Extracted information Block Start

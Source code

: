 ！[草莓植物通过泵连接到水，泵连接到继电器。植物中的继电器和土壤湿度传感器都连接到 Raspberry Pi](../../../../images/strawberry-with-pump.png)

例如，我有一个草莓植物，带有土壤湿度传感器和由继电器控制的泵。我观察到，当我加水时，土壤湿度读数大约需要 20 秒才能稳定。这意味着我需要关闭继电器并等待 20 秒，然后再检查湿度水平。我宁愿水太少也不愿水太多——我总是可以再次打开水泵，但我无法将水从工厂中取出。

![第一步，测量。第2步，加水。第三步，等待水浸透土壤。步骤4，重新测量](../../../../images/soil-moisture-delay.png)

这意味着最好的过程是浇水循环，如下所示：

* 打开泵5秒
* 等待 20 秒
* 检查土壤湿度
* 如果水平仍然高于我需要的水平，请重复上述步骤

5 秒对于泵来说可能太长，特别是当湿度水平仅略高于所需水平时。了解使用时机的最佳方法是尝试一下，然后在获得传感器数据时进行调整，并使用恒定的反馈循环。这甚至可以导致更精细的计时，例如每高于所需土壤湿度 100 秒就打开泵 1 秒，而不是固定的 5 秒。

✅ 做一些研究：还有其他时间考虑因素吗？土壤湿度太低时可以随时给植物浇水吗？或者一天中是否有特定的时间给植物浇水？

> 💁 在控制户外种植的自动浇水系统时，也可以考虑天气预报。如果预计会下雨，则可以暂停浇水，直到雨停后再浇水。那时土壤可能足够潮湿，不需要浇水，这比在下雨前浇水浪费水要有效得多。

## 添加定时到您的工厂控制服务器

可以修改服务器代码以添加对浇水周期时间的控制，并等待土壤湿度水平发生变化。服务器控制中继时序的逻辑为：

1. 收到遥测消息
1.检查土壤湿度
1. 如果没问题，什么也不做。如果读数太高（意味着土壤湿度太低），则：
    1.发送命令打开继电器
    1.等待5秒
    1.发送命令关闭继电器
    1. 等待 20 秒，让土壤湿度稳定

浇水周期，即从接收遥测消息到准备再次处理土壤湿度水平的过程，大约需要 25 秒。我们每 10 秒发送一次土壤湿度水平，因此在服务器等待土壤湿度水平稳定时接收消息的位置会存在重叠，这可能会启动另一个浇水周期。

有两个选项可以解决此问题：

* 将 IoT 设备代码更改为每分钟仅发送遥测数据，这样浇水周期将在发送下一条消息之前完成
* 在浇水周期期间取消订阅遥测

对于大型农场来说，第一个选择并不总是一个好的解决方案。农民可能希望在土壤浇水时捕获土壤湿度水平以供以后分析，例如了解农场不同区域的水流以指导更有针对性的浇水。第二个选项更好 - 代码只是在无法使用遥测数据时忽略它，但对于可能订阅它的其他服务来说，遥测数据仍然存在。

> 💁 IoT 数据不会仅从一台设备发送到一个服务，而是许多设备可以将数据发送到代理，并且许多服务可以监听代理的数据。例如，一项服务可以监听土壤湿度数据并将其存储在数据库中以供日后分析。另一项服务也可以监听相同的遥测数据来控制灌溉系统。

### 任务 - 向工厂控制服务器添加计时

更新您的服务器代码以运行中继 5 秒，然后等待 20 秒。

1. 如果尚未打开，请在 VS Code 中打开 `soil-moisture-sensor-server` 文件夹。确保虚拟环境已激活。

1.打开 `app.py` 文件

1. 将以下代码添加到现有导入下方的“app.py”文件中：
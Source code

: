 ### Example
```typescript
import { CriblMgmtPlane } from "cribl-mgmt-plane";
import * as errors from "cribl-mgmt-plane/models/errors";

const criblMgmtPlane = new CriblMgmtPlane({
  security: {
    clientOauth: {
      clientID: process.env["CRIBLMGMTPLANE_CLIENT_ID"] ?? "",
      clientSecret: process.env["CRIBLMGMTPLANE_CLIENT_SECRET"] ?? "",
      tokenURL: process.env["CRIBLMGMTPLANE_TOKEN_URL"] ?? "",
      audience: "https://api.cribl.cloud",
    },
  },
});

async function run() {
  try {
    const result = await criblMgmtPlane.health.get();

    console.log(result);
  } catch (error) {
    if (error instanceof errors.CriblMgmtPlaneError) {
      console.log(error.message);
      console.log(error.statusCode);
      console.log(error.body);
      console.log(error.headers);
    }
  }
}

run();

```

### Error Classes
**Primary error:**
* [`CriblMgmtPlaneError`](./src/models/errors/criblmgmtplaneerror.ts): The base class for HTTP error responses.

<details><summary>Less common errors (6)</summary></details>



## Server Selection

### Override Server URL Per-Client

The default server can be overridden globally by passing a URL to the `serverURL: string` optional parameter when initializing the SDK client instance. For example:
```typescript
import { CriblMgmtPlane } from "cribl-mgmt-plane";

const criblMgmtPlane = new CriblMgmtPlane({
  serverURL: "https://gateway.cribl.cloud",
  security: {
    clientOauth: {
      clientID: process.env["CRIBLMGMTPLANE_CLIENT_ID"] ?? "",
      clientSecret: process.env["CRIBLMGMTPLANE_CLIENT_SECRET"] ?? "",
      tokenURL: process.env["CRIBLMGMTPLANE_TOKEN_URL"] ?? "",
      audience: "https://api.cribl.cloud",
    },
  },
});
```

Extracted information Block End

# Task
Up to and including the line with "可以修改服务器代码以添加对浇", repeat the entries exactly, beginning at their first line.

# Output of the task
Source code

: ！[草莓植物通过泵连接到水，泵连接到继电器。植物中的继电器和土壤湿度传感器都连接到 Raspberry Pi](../../../../images/strawberry-with-pump.png)

例如，我有一个草莓植物，带有土壤湿度传感器和由继电器控制的泵。我观察到，当我加水时，土壤湿度读数大约需要 20 秒才能稳定。这意味着我需要关闭继电器并等待 20 秒，然后再检查湿度水平。我宁愿水太少也不愿水太多——我总是可以再次打开水泵，但我无法将水从工厂中取出。

![第一步，测量。第2步，加水。第三步，等待水浸透土壤。步骤4，重新测量](../../../../images/soil-moisture-delay.png)

这意味着最好的过程是浇水循环，如下所示：

* 打开泵5秒
* 等待 20 秒
* 检查土壤湿度
* 如果水平仍然高于我需要的水平，请重复上述步骤

5 秒对于泵来说可能太长，特别是当湿度水平仅略高于所需水平时。了解使用时机的最佳方法是尝试一下，然后在获得传感器数据时进行调整，并使用恒定的反馈循环。这甚至可以导致更精细的计时，例如每高于所需土壤湿度 100 秒就打开泵 1 秒，而不是固定的 5 秒。

✅ 做一些研究：还有其他时间考虑因素吗？土壤湿度太低时可以随时给植物浇水吗？或者一天中是否有特定的时间给植物浇水？

> 💁 在控制户外种植的自动浇水系统时，也可以考虑天气预报。如果预计会下雨，则可以暂停浇水，直到雨停后再浇水。那时土壤可能足够潮湿，不需要浇水，这比在下雨前浇水浪费水要有效得多。

## 添加定时到您的工厂控制服务器

可以修改服务器代码以添加对浇水周期时间的控制，并等待土壤湿度水平发生变化。服务器控制中继时序的逻辑为：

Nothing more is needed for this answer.